Quella frase così dannatamente dura e fredda quanto vera fu peggio di una coltellata in pieno petto per Wakabayashi.
“Non è vero!“
“Non mentire a te stesso inutilmente, sai che ho ragione, vi siete incontrati da bambini e poco dopo vi siete separati, vi siete ricongiunti da ragazzi per pochi giorni e dopo vi siete separati di nuovo, stessa cosa è successa la volta dopo e adesso che siete adulti non è differente, vi vedete per le partite tra il Bayern e il Barcellona, per i ritiri e le amichevoli della nazionale, ma poi ognuno di nuovo per la propria strada, non puoi dire di conoscere davvero una persona in questo modo”
“Anche se lontani ci siamo sempre tenuti in contatto!”
“Una persona la conosci vivendola ogni giorno, voi per quanto vi sentite? Pochi minuti al telefono? Per e-mail, lettere? Sai cos’ha fatto o cos’ha vissuto quando era in Brasile? O chi sono i suoi amici lì a Barcellona?”
“Lui… lui si allenava…”
Provò a rispondere, il portiere, almeno a una di quelle domande.
“Non si vive solo pensando al calcio, lo sai meglio di chiunque altro e Tsubasa non è un’eccezione, per quanto questo possa non piacerti, ha una vita all’infuori di questo, una vita di cui tu conosci molto poco, se non quasi niente”
Al portiere tremò la mano per la prima volta in vita sua, mentre afferrava una foto in particolare dal mobile e se la portava davanti al viso.
Ritraeva la squadra della Nankatsu dopo la vittoria contro il Meiwa al loro ultimo anno di elementari, erano riusciti a scattarla prima che Tsubasa iniziasse a preoccuparsi per l’assenza di Roberto e che corresse all’aeroporto per tentare di raggiungerlo, infatti il suo viso era sorridente e pieno di gioia mentre sventola la bandiera.
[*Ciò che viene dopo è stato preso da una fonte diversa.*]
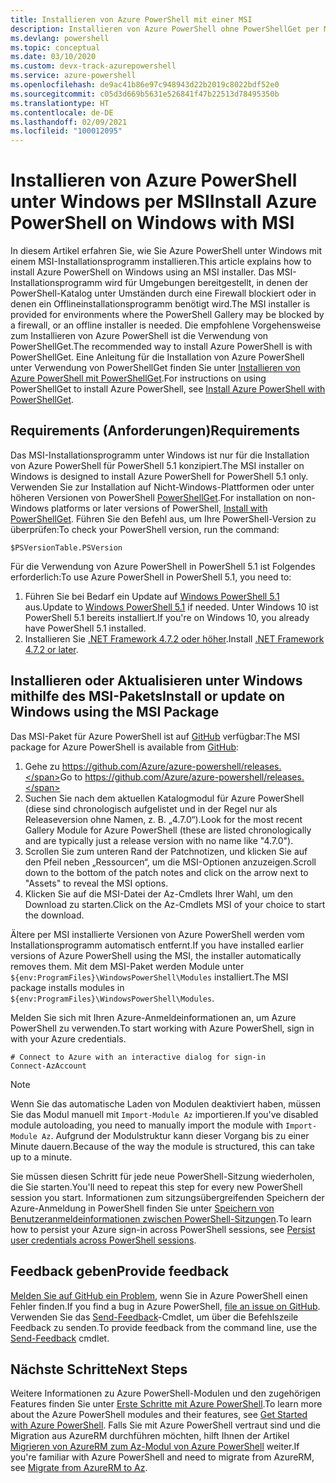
 ```yaml
---
title: Installieren von Azure PowerShell mit einer MSI
description: Installieren von Azure PowerShell ohne PowerShellGet per MSI
ms.devlang: powershell
ms.topic: conceptual
ms.date: 03/10/2020
ms.custom: devx-track-azurepowershell
ms.service: azure-powershell
ms.openlocfilehash: de9ac41b86e97c948943d22b2019c8022bdf52e0
ms.sourcegitcommit: c05d3d669b5631e526841f47b22513d78495350b
ms.translationtype: HT
ms.contentlocale: de-DE
ms.lasthandoff: 02/09/2021
ms.locfileid: "100012095"
---
```

# <a name="install-azure-powershell-on-windows-with-msi"></a><span data-ttu-id="f44d1-103">Installieren von Azure PowerShell unter Windows per MSI</span><span class="sxs-lookup"><span data-stu-id="f44d1-103">Install Azure PowerShell on Windows with MSI</span></span>

<span data-ttu-id="f44d1-104">In diesem Artikel erfahren Sie, wie Sie Azure PowerShell unter Windows mit einem MSI-Installationsprogramm installieren.</span><span class="sxs-lookup"><span data-stu-id="f44d1-104">This article explains how to install Azure PowerShell on Windows using an MSI installer.</span></span> <span data-ttu-id="f44d1-105">Das MSI-Installationsprogramm wird für Umgebungen bereitgestellt, in denen der PowerShell-Katalog unter Umständen durch eine Firewall blockiert oder in denen ein Offlineinstallationsprogramm benötigt wird.</span><span class="sxs-lookup"><span data-stu-id="f44d1-105">The MSI installer is provided for environments where the PowerShell Gallery may be blocked by a firewall, or an offline installer is needed.</span></span> <span data-ttu-id="f44d1-106">Die empfohlene Vorgehensweise zum Installieren von Azure PowerShell ist die Verwendung von PowerShellGet.</span><span class="sxs-lookup"><span data-stu-id="f44d1-106">The recommended way to install Azure PowerShell is with PowerShellGet.</span></span> <span data-ttu-id="f44d1-107">Eine Anleitung für die Installation von Azure PowerShell unter Verwendung von PowerShellGet finden Sie unter [Installieren von Azure PowerShell mit PowerShellGet](install-az-ps.md).</span><span class="sxs-lookup"><span data-stu-id="f44d1-107">For instructions on using PowerShellGet to install Azure PowerShell, see [Install Azure PowerShell with PowerShellGet](install-az-ps.md).</span></span>

## <a name="requirements"></a><span data-ttu-id="f44d1-108">Requirements (Anforderungen)</span><span class="sxs-lookup"><span data-stu-id="f44d1-108">Requirements</span></span>

<span data-ttu-id="f44d1-109">Das MSI-Installationsprogramm unter Windows ist nur für die Installation von Azure PowerShell für PowerShell 5.1 konzipiert.</span><span class="sxs-lookup"><span data-stu-id="f44d1-109">The MSI installer on Windows is designed to install Azure PowerShell for PowerShell 5.1 only.</span></span> <span data-ttu-id="f44d1-110">Verwenden Sie zur Installation auf Nicht-Windows-Plattformen oder unter höheren Versionen von PowerShell [PowerShellGet](install-az-ps.md).</span><span class="sxs-lookup"><span data-stu-id="f44d1-110">For installation on non-Windows platforms or later versions of PowerShell, [Install with PowerShellGet](install-az-ps.md).</span></span> <span data-ttu-id="f44d1-111">Führen Sie den Befehl aus, um Ihre PowerShell-Version zu überprüfen:</span><span class="sxs-lookup"><span data-stu-id="f44d1-111">To check your PowerShell version, run the command:</span></span>

```powershell-interactive
$PSVersionTable.PSVersion
```

<span data-ttu-id="f44d1-112">Für die Verwendung von Azure PowerShell in PowerShell 5.1 ist Folgendes erforderlich:</span><span class="sxs-lookup"><span data-stu-id="f44d1-112">To use Azure PowerShell in PowerShell 5.1, you need to:</span></span>

1. <span data-ttu-id="f44d1-113">Führen Sie bei Bedarf ein Update auf [Windows PowerShell 5.1](/powershell/scripting/windows-powershell/install/installing-windows-powershell#upgrading-existing-windows-powershell) aus.</span><span class="sxs-lookup"><span data-stu-id="f44d1-113">Update to [Windows PowerShell 5.1](/powershell/scripting/windows-powershell/install/installing-windows-powershell#upgrading-existing-windows-powershell) if needed.</span></span> <span data-ttu-id="f44d1-114">Unter Windows 10 ist PowerShell 5.1 bereits installiert.</span><span class="sxs-lookup"><span data-stu-id="f44d1-114">If you're on Windows 10, you already have PowerShell 5.1 installed.</span></span>
2. <span data-ttu-id="f44d1-115">Installieren Sie [.NET Framework 4.7.2 oder höher](/dotnet/framework/install).</span><span class="sxs-lookup"><span data-stu-id="f44d1-115">Install [.NET Framework 4.7.2 or later](/dotnet/framework/install).</span></span>

## <a name="install-or-update-on-windows-using-the-msi-package"></a><span data-ttu-id="f44d1-116">Installieren oder Aktualisieren unter Windows mithilfe des MSI-Pakets</span><span class="sxs-lookup"><span data-stu-id="f44d1-116">Install or update on Windows using the MSI Package</span></span>

<span data-ttu-id="f44d1-117">Das MSI-Paket für Azure PowerShell ist auf [GitHub](https://github.com/Azure/azure-powershell/releases) verfügbar:</span><span class="sxs-lookup"><span data-stu-id="f44d1-117">The MSI package for Azure PowerShell is available from [GitHub](https://github.com/Azure/azure-powershell/releases):</span></span>

1. <span data-ttu-id="f44d1-118">Gehe zu https://github.com/Azure/azure-powershell/releases.</span><span class="sxs-lookup"><span data-stu-id="f44d1-118">Go to https://github.com/Azure/azure-powershell/releases.</span></span>
2. <span data-ttu-id="f44d1-119">Suchen Sie nach dem aktuellen Katalogmodul für Azure PowerShell (diese sind chronologisch aufgelistet und in der Regel nur als Releaseversion ohne Namen, z. B. „4.7.0“).</span><span class="sxs-lookup"><span data-stu-id="f44d1-119">Look for the most recent Gallery Module for Azure PowerShell (these are listed chronologically and are typically just a release version with no name like "4.7.0").</span></span>
3. <span data-ttu-id="f44d1-120">Scrollen Sie zum unteren Rand der Patchnotizen, und klicken Sie auf den Pfeil neben „Ressourcen“, um die MSI-Optionen anzuzeigen.</span><span class="sxs-lookup"><span data-stu-id="f44d1-120">Scroll down to the bottom of the patch notes and click on the arrow next to "Assets" to reveal the MSI options.</span></span>
4. <span data-ttu-id="f44d1-121">Klicken Sie auf die MSI-Datei der Az-Cmdlets Ihrer Wahl, um den Download zu starten.</span><span class="sxs-lookup"><span data-stu-id="f44d1-121">Click on the Az-Cmdlets MSI of your choice to start the download.</span></span>

<span data-ttu-id="f44d1-122">Ältere per MSI installierte Versionen von Azure PowerShell werden vom Installationsprogramm automatisch entfernt.</span><span class="sxs-lookup"><span data-stu-id="f44d1-122">If you have installed earlier versions of Azure PowerShell using the MSI, the installer automatically removes them.</span></span> <span data-ttu-id="f44d1-123">Mit dem MSI-Paket werden Module unter `${env:ProgramFiles}\WindowsPowerShell\Modules` installiert.</span><span class="sxs-lookup"><span data-stu-id="f44d1-123">The MSI package installs modules in `${env:ProgramFiles}\WindowsPowerShell\Modules`.</span></span>

<span data-ttu-id="f44d1-124">Melden Sie sich mit Ihren Azure-Anmeldeinformationen an, um Azure PowerShell zu verwenden.</span><span class="sxs-lookup"><span data-stu-id="f44d1-124">To start working with Azure PowerShell, sign in with your Azure credentials.</span></span>

```powershell-interactive
# Connect to Azure with an interactive dialog for sign-in
Connect-AzAccount
```

> [!NOTE]
> <span data-ttu-id="f44d1-125">Wenn Sie das automatische Laden von Modulen deaktiviert haben, müssen Sie das Modul manuell mit `Import-Module Az` importieren.</span><span class="sxs-lookup"><span data-stu-id="f44d1-125">If you've disabled module autoloading, you need to manually import the module with `Import-Module Az`.</span></span> <span data-ttu-id="f44d1-126">Aufgrund der Modulstruktur kann dieser Vorgang bis zu einer Minute dauern.</span><span class="sxs-lookup"><span data-stu-id="f44d1-126">Because of the way the module is structured, this can take up to a minute.</span></span>

<span data-ttu-id="f44d1-127">Sie müssen diesen Schritt für jede neue PowerShell-Sitzung wiederholen, die Sie starten.</span><span class="sxs-lookup"><span data-stu-id="f44d1-127">You'll need to repeat this step for every new PowerShell session you start.</span></span> <span data-ttu-id="f44d1-128">Informationen zum sitzungsübergreifenden Speichern der Azure-Anmeldung in PowerShell finden Sie unter [Speichern von Benutzeranmeldeinformationen zwischen PowerShell-Sitzungen](context-persistence.md).</span><span class="sxs-lookup"><span data-stu-id="f44d1-128">To learn how to persist your Azure sign-in across PowerShell sessions, see [Persist user credentials across PowerShell sessions](context-persistence.md).</span></span>

## <a name="provide-feedback"></a><span data-ttu-id="f44d1-129">Feedback geben</span><span class="sxs-lookup"><span data-stu-id="f44d1-129">Provide feedback</span></span>

<span data-ttu-id="f44d1-130">[Melden Sie auf GitHub ein Problem](https://github.com/Azure/azure-powershell/issues), wenn Sie in Azure PowerShell einen Fehler finden.</span><span class="sxs-lookup"><span data-stu-id="f44d1-130">If you find a bug in Azure PowerShell, [file an issue on GitHub](https://github.com/Azure/azure-powershell/issues).</span></span> <span data-ttu-id="f44d1-131">Verwenden Sie das [Send-Feedback](/powershell/module/az.accounts/send-feedback)-Cmdlet, um über die Befehlszeile Feedback zu senden.</span><span class="sxs-lookup"><span data-stu-id="f44d1-131">To provide feedback from the command line, use the [Send-Feedback](/powershell/module/az.accounts/send-feedback) cmdlet.</span></span>

## <a name="next-steps"></a><span data-ttu-id="f44d1-132">Nächste Schritte</span><span class="sxs-lookup"><span data-stu-id="f44d1-132">Next Steps</span></span>

<span data-ttu-id="f44d1-133">Weitere Informationen zu Azure PowerShell-Modulen und den zugehörigen Features finden Sie unter [Erste Schritte mit Azure PowerShell](get-started-azureps.md).</span><span class="sxs-lookup"><span data-stu-id="f44d1-133">To learn more about the Azure PowerShell modules and their features, see [Get Started with Azure PowerShell](get-started-azureps.md).</span></span> <span data-ttu-id="f44d1-134">Falls Sie mit Azure PowerShell vertraut sind und die Migration aus AzureRM durchführen möchten, hilft Ihnen der Artikel [Migrieren von AzureRM zum Az-Modul von Azure PowerShell](migrate-from-azurerm-to-az.md) weiter.</span><span class="sxs-lookup"><span data-stu-id="f44d1-134">If you're familiar with Azure PowerShell and need to migrate from AzureRM, see [Migrate from AzureRM to Az](migrate-from-azurerm-to-az.md).</span></span>
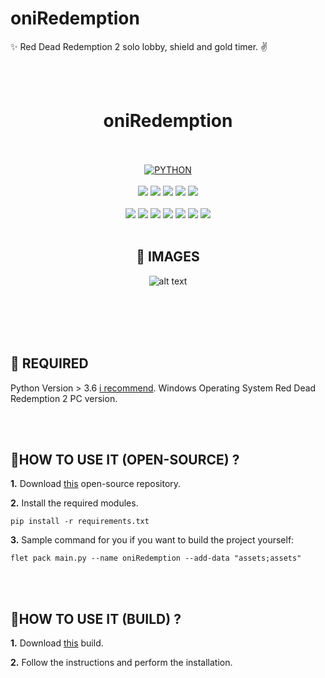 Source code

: # oniRedemption
✨ Red Dead Redemption 2 solo lobby, shield and gold timer. ✌️


<br>
<br>


<h1 align="center">oniRedemption</h1> 


<br>
<br>


<div align="center">
<a href="https://github.com/topics/html"><img alt="PYTHON" src="https://img.shields.io/badge/PYTHON%20-%23E34F26.svg?&style=for-the-badge"/></a>
<br>
<br>
<a href="https://github.com/oniyevski/oniRedemption"><img src="https://badges.frapsoft.com/os/v1/open-source.svg?v=103"></a>
<a href="https://github.com/oniyevski/oniRedemption"><img src="https://img.shields.io/badge/Built%20by-developers%20%3C%2F%3E-0059b3"></a>
<a href="https://github.com/oniyevski/oniRedemption"><img src="https://img.shields.io/static/v1.svg?label=Contributions&message=Welcome&color=yellow"></a>
<a href="https://github.com/oniyevski"><img src="https://img.shields.io/badge/Maintained%3F-yes-brightgreen.svg?v=103"></a>
<a href="https://github.com/oniyevski/oniRedemption/blob/main/LICENSE"><img src="https://img.shields.io/badge/license-GNU-orange.svg?v=103"></a>
<br>
<br>
<a href="https://github.com/oniyevski/oniRedemption/graphs/contributors"><img src="https://img.shields.io/github/contributors/oniyevski/oniRedemption?color=brightgreen"></a>
<a href="https://github.com/oniyevski/oniRedemption/stargazers"><img src="https://img.shields.io/github/stars/oniyevski/oniRedemption?color=0059b3"></a>
<a href="https://github.com/oniyevski/oniRedemption/network/members"><img src="https://img.shields.io/github/forks/oniyevski/oniRedemption?color=yellow"></a>
<a href="https://github.com/oniyevski/oniRedemption/issues"><img src="https://img.shields.io/github/issues/oniyevski/oniRedemption?color=0059b3"></a>
<a href="ühttps://github.com/oniyevski/oniRedemption/issues?q=is%3Aissue+is%3Aclosed"><img src="https://img.shields.io/github/issues-closed-raw/oniyevski/oniRedemption?color=yellow"></a>
<a href="https://github.com/oniyevski/oniRedemption/pulls"><img src="https://img.shields.io/github/issues-pr/oniyevski/oniRedemption?color=brightgreen"></a>
<a href="https://github.com/oniyevski/oniRedemption/pulls?q=is%3Apr+is%3Aclosed"><img src="https://img.shields.io/github/issues-pr-closed-raw/oniyevski/oniRedemption?color=0059b3"></a> 


<br>
<br>


## 📌 IMAGES

![alt text](https://raw.githubusercontent.com/oniyevski/oniRedemption/blob/main/images/home.png)

<br>
<br>
</div>


<br>
<br>


## 📌 REQUIRED

Python Version > 3.6  [i recommend](https://www.python.org/downloads/release/python-386/).
Windows Operating System 
Red Dead Redemption 2 PC version.

<br>
<br>


## 👷HOW TO USE IT (OPEN-SOURCE) ? 

**1.** Download [this](https://github.com/oniyevski/oniRedemption/releases) open-source repository.

**2.** Install the required modules.

```terminal
pip install -r requirements.txt
```

**3.** Sample command for you if you want to build the project yourself:

```terminal
flet pack main.py --name oniRedemption --add-data "assets;assets"
```


<br>
<br>


## 👷HOW TO USE IT (BUILD) ? 

**1.** Download [this](https://github.com/oniyevski/oniRedemption/releases) build.

**2.** Follow the instructions and perform the installation. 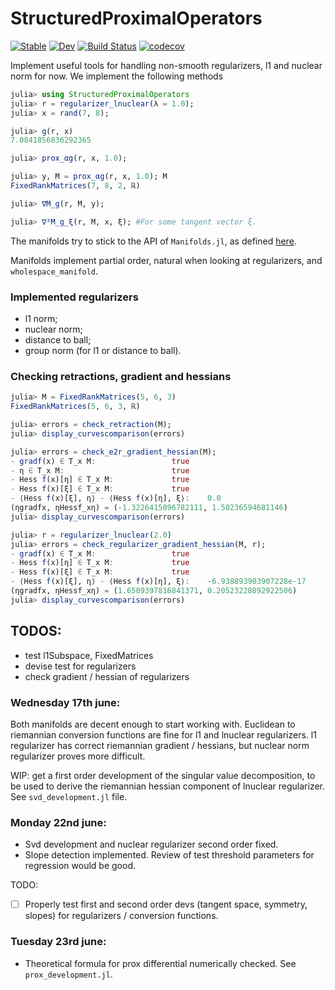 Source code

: # StructuredProximalOperators

[![Stable](https://img.shields.io/badge/docs-stable-blue.svg)](https://GillesBareilles.github.io/StructuredProximalOperators.jl/stable)
[![Dev](https://img.shields.io/badge/docs-dev-blue.svg)](https://GillesBareilles.github.io/StructuredProximalOperators.jl/dev)
[![Build Status](https://travis-ci.com/GillesBareilles/StructuredProximalOperators.jl.svg?branch=master)](https://travis-ci.com/GillesBareilles/StructuredProximalOperators.jl)
[![codecov](https://codecov.io/gh/GillesBareilles/StructuredProximalOperators.jl/branch/master/graph/badge.svg?token=Rh5kDktLgR)](https://codecov.io/gh/GillesBareilles/StructuredProximalOperators.jl)


Implement useful tools for handling non-smooth regularizers, l1 and nuclear norm for now. We implement the following methods

```julia
julia> using StructuredProximalOperators
julia> r = regularizer_lnuclear(λ = 1.0);
julia> x = rand(7, 8);

julia> g(r, x)
7.0841856836292365

julia> prox_αg(r, x, 1.0);

julia> y, M = prox_αg(r, x, 1.0); M
FixedRankMatrices(7, 8, 2, ℝ)

julia> ∇M_g(r, M, y);

julia> ∇²M_g_ξ(r, M, x, ξ); #For some tangent vector ξ.
```

The manifolds try to stick to the API of `Manifolds.jl`, as defined [here](https://juliamanifolds.github.io/Manifolds.jl/latest/interface.html).

Manifolds implement partial order, natural when looking at regularizers, and `wholespace_manifold`.

### Implemented regularizers
- l1 norm;
- nuclear norm;
- distance to ball;
- group norm (for l1 or distance to ball).

### Checking retractions, gradient and hessians

```julia
julia> M = FixedRankMatrices(5, 6, 3)
FixedRankMatrices(5, 6, 3, ℝ)

julia> errors = check_retraction(M);
julia> display_curvescomparison(errors)

julia> errors = check_e2r_gradient_hessian(M);
- gradf(x) ∈ T_x M:				    true
- η ∈ T_x M:					    true
- Hess f(x)[η] ∈ T_x M:				true
- Hess f(x)[ξ] ∈ T_x M:				true
- ⟨Hess f(x)[ξ], η⟩ - ⟨Hess f(x)[η], ξ⟩:	0.0
(ηgradfx, ηHessf_xη) = (-1.3226415096782111, 1.50236594681146)
julia> display_curvescomparison(errors)

julia> r = regularizer_lnuclear(2.0)
julia> errors = check_regularizer_gradient_hessian(M, r);
- gradf(x) ∈ T_x M:				    true
- Hess f(x)[η] ∈ T_x M:				true
- Hess f(x)[ξ] ∈ T_x M:				true
- ⟨Hess f(x)[ξ], η⟩ - ⟨Hess f(x)[η], ξ⟩:	-6.938893903907228e-17
(ηgradfx, ηHessf_xη) = (1.6509397816841371, 0.20523220892922506)
julia> display_curvescomparison(errors)
```

## TODOS:
- test l1Subspace, FixedMatrices
- devise test for regularizers
- check gradient / hessian of regularizers

### Wednesday 17th june:
Both manifolds are decent enough to start working with. Euclidean to riemannian conversion functions are fine for l1 and lnuclear regularizers. l1 regularizer has correct riemannian gradient / hessians, but nuclear norm regularizer proves more difficult.

WIP: get a first order development of the singular value decomposition, to be used to derive the riemannian hessian component of lnuclear regularizer. See `svd_development.jl` file.

### Monday 22nd june:
- Svd development and nuclear regularizer second order fixed.
- Slope detection implemented. Review of test threshold parameters for regression would be good.

TODO:
- [ ] Properly test first and second order devs (tangent space, symmetry, slopes) for regularizers / conversion functions.

### Tuesday 23rd june:
- Theoretical formula for prox differential numerically checked. See `prox_development.jl`. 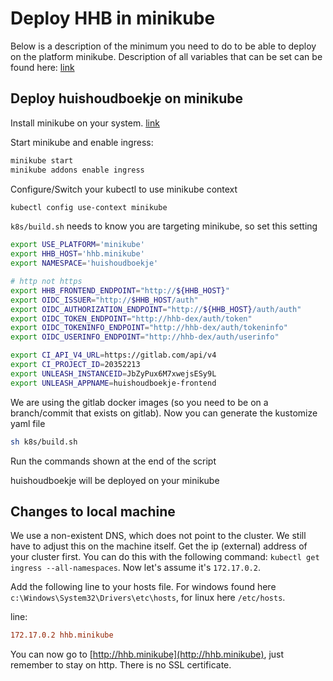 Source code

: # Deploy HHB in minikube

Below is a description of the minimum you need to do to be able to deploy on the platform minikube. Description of all variables that can be set can be found here: [link](k8s_build_and_deploy.md)

## Deploy huishoudboekje on minikube

Install minikube on your system. [link](https://minikube.sigs.k8s.io/docs/start/)

Start minikube and enable ingress:

```bash
minikube start
minikube addons enable ingress
```

Configure/Switch your kubectl to use minikube context

```bash
kubectl config use-context minikube
```

`k8s/build.sh` needs to know you are targeting minikube, so set this setting

```bash
export USE_PLATFORM='minikube'
export HHB_HOST='hhb.minikube'
export NAMESPACE='huishoudboekje'

# http not https
export HHB_FRONTEND_ENDPOINT="http://${HHB_HOST}"
export OIDC_ISSUER="http://$HHB_HOST/auth"
export OIDC_AUTHORIZATION_ENDPOINT="http://${HHB_HOST}/auth/auth"
export OIDC_TOKEN_ENDPOINT="http://hhb-dex/auth/token"
export OIDC_TOKENINFO_ENDPOINT="http://hhb-dex/auth/tokeninfo"
export OIDC_USERINFO_ENDPOINT="http://hhb-dex/auth/userinfo"

export CI_API_V4_URL=https://gitlab.com/api/v4
export CI_PROJECT_ID=20352213
export UNLEASH_INSTANCEID=JbZyPux6M7xwejsESy9L
export UNLEASH_APPNAME=huishoudboekje-frontend
```

We are using the gitlab docker images (so you need to be on a branch/commit that exists on gitlab).
Now you can generate the kustomize yaml file

```bash
sh k8s/build.sh
```

Run the commands shown at the end of the script

huishoudboekje will be deployed on your minikube

## Changes to local machine

We use a non-existent DNS, which does not point to the cluster. We still have to adjust this on the machine itself. Get the ip (external) address of your cluster first. You can do this with the following command: `kubectl get ingress --all-namespaces`. Now let's assume it's `172.17.0.2`.

Add the following line to your hosts file. For windows found here `c:\Windows\System32\Drivers\etc\hosts`, for linux here `/etc/hosts`.

line:

```ini
172.17.0.2 hhb.minikube
```

You can now go to [http://hhb.minikube](http://hhb.minikube), just remember to stay on http. There is no SSL certificate.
Wakabayashi era vicino a lui, e gli teneva una mano sulla spalla.
“Perché dovrebbe essere così diverso?”
Si ritrovò a domandare.
“Perché crescendo si cambia, Genzo”


“Va tutto bene tesoro?”
Domandò preoccupata Hanabi, sporgendosi per prendere la mano libera del figlio nella sua.
Il figlio smise di far roteare l’acqua nel suo bicchiere giusto pochissimi secondi, il tempo di darle una leggere occhiata ed annuire, poi tornò all’azione che aveva iniziato a compiere non appena si era versato da bere.
Una bugia del genere la donna l’avrebbe capita anche se non fosse stata sua madre.
Era palese che andasse tutto tranne che bene, e la signora Wakabayashi chiese aiuto al marito con lo sguardo per cercare di capire cosa fosse capitato al loro terzogenito.
“Non c’è niente che ti preoccupa… o che vuoi dirci?”
“Non sono mai venuto a confidarmi con te, papà, cosa ti fa credere che inizierò a farlo proprio adesso?”
Shuzo guardò la moglie, non sapendo più improvvisamente cosa fare visto che Genzo aveva ragione, ma quella lo incitò ad insistere con gli occhi.
“Ehm… Tsubasa? Come mai non è venuto con te?”
Chiese Wakabayashi senior, allora, non riuscendo a trovare niente di meglio.
“E’ sorto un impegno urgente e si è trattenuto al campo”
Mormorò Genzo, accigliandosi.
Non gli aveva detto che tipo d’impegno fosse, se fosse un allenamento extra o un incontro con l’allenatore, no, durante la chiamata Ozora gli aveva solo detto che non poteva presentarsi al pranzo al ristorante con i suoi, e lui era rimasto senza sapere praticamente niente.
Non una novità, a quanto pareva.
“Peccato, avrei tanto voluto salutarlo… sai, Genzo, sono proprio felice che tu ti sia fidanzato con lui”
“Perché?”
“Perché lui ti ha cambiato”
Quella frase detta dalla madre, riuscì a fargli distogliere l’attenzione dal bicchiere e a portarla su di lei e sul padre.
“Che vuoi dire?”
“Beh, figliolo, non puoi negare che da bambino tu abbia avuto un periodo di massimo egocentrismo e un pessimo caratteraccio”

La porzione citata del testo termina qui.